Representation of stress intensity factors by path integrals of the first stress invariant or anti-plane displacement for general two-dimensional static problems

Abstract

Determining stress intensity factors (SIFs) is a difficult task either analytically or experimentally. The difficulty arises from the fact that there is no simple and accurate expression for the SIFs under general circumstances. As a result, the determination of the SIFs is usually a complex process. For finding a suitable expression for the SIFs, the first stress invariant and anti-plane displacement are analyzed, and Green's theorem is used. It is found that the stress intensity factors can be represented by path integrals involving only the first stress invariant or anti-plane displacement for general two-dimensional static problems.
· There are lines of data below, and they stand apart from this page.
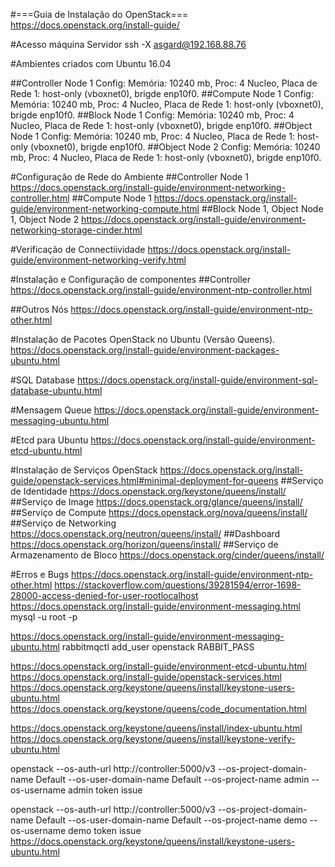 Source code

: #===Guia de Instalação do OpenStack=== 
https://docs.openstack.org/install-guide/

#Acesso máquina Servidor
ssh -X asgard@192.168.88.76

#Ambientes criados com Ubuntu 16.04

##Controller Node 1
Config: Memória: 10240 mb, Proc: 4 Nucleo, Placa de Rede 1: host-only (vboxnet0), brigde enp10f0.
##Compute Node 1
Config: Memória: 10240 mb, Proc: 4 Nucleo, Placa de Rede 1: host-only (vboxnet0), brigde enp10f0.
##Block Node 1
Config: Memória: 10240 mb, Proc: 4 Nucleo, Placa de Rede 1: host-only (vboxnet0), brigde enp10f0.
##Object Node 1
Config: Memória: 10240 mb, Proc: 4 Nucleo, Placa de Rede 1: host-only (vboxnet0), brigde enp10f0.
##Object Node 2
Config: Memória: 10240 mb, Proc: 4 Nucleo, Placa de Rede 1: host-only (vboxnet0), brigde enp10f0.

#Configuração de Rede do Ambiente
##Controller Node 1
https://docs.openstack.org/install-guide/environment-networking-controller.html
##Compute Node 1
https://docs.openstack.org/install-guide/environment-networking-compute.html
##Block Node 1, Object Node 1, Object Node 2
https://docs.openstack.org/install-guide/environment-networking-storage-cinder.html

#Verificação de Connectiividade
https://docs.openstack.org/install-guide/environment-networking-verify.html

#Instalação e Configuração de componentes
##Controller
https://docs.openstack.org/install-guide/environment-ntp-controller.html

##Outros Nós
https://docs.openstack.org/install-guide/environment-ntp-other.html

#Instalação de Pacotes OpenStack no Ubuntu (Versão Queens).
https://docs.openstack.org/install-guide/environment-packages-ubuntu.html

#SQL Database
https://docs.openstack.org/install-guide/environment-sql-database-ubuntu.html

#Mensagem Queue
https://docs.openstack.org/install-guide/environment-messaging-ubuntu.html

#Etcd para Ubuntu
https://docs.openstack.org/install-guide/environment-etcd-ubuntu.html

#Instalação de Serviços OpenStack
https://docs.openstack.org/install-guide/openstack-services.html#minimal-deployment-for-queens
##Serviço de Identidade
https://docs.openstack.org/keystone/queens/install/
##Serviço de Image
https://docs.openstack.org/glance/queens/install/
##Serviço de Compute
https://docs.openstack.org/nova/queens/install/
##Serviço de Networking
https://docs.openstack.org/neutron/queens/install/
##Dashboard
https://docs.openstack.org/horizon/queens/install/
##Serviço de Armazenamento de Bloco
https://docs.openstack.org/cinder/queens/install/

#Erros e Bugs
https://docs.openstack.org/install-guide/environment-ntp-other.html
https://stackoverflow.com/questions/39281594/error-1698-28000-access-denied-for-user-rootlocalhost
https://docs.openstack.org/install-guide/environment-messaging.html
mysql -u root -p

https://docs.openstack.org/install-guide/environment-messaging-ubuntu.html
	rabbitmqctl add_user openstack RABBIT_PASS

https://docs.openstack.org/install-guide/environment-etcd-ubuntu.html
https://docs.openstack.org/install-guide/openstack-services.html
https://docs.openstack.org/keystone/queens/install/keystone-users-ubuntu.html
https://docs.openstack.org/keystone/queens/code_documentation.html

https://docs.openstack.org/keystone/queens/install/index-ubuntu.html
https://docs.openstack.org/keystone/queens/install/keystone-verify-ubuntu.html

openstack --os-auth-url http://controller:5000/v3  --os-project-domain-name Default --os-user-domain-name Default  --os-project-name admin --os-username admin token issue

openstack --os-auth-url http://controller:5000/v3 --os-project-domain-name Default --os-user-domain-name Default --os-project-name demo --os-username demo token issue
https://docs.openstack.org/keystone/queens/install/keystone-users-ubuntu.html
KI and KII are represented by path integrals of the first stress invariant and its partial derivative. KIII is represented by a path integral of the anti-plane displacement as well as its partial derivative. The integrals are path-independent and valid for an arbitrarily shaped elastic medium with stationary cracks of arbitrary shape. They are also valid for a body containing isolated inhomogeneities such as holes and inclusions. If a crack is straight near its tip, and if the straight portion of the crack can be treated as a cut along the radius of a simply connected circular disk, there exists another kind of integrals representation that does not include the partial derivative terms in the representation for KI. The representation by these integrals provides a new approach to determine the SIFs experimentally, which is simpler and more accurate. This is because the integrals are exact expressions for the SIFs and involve only the first stress invariant or anti-plane displacement.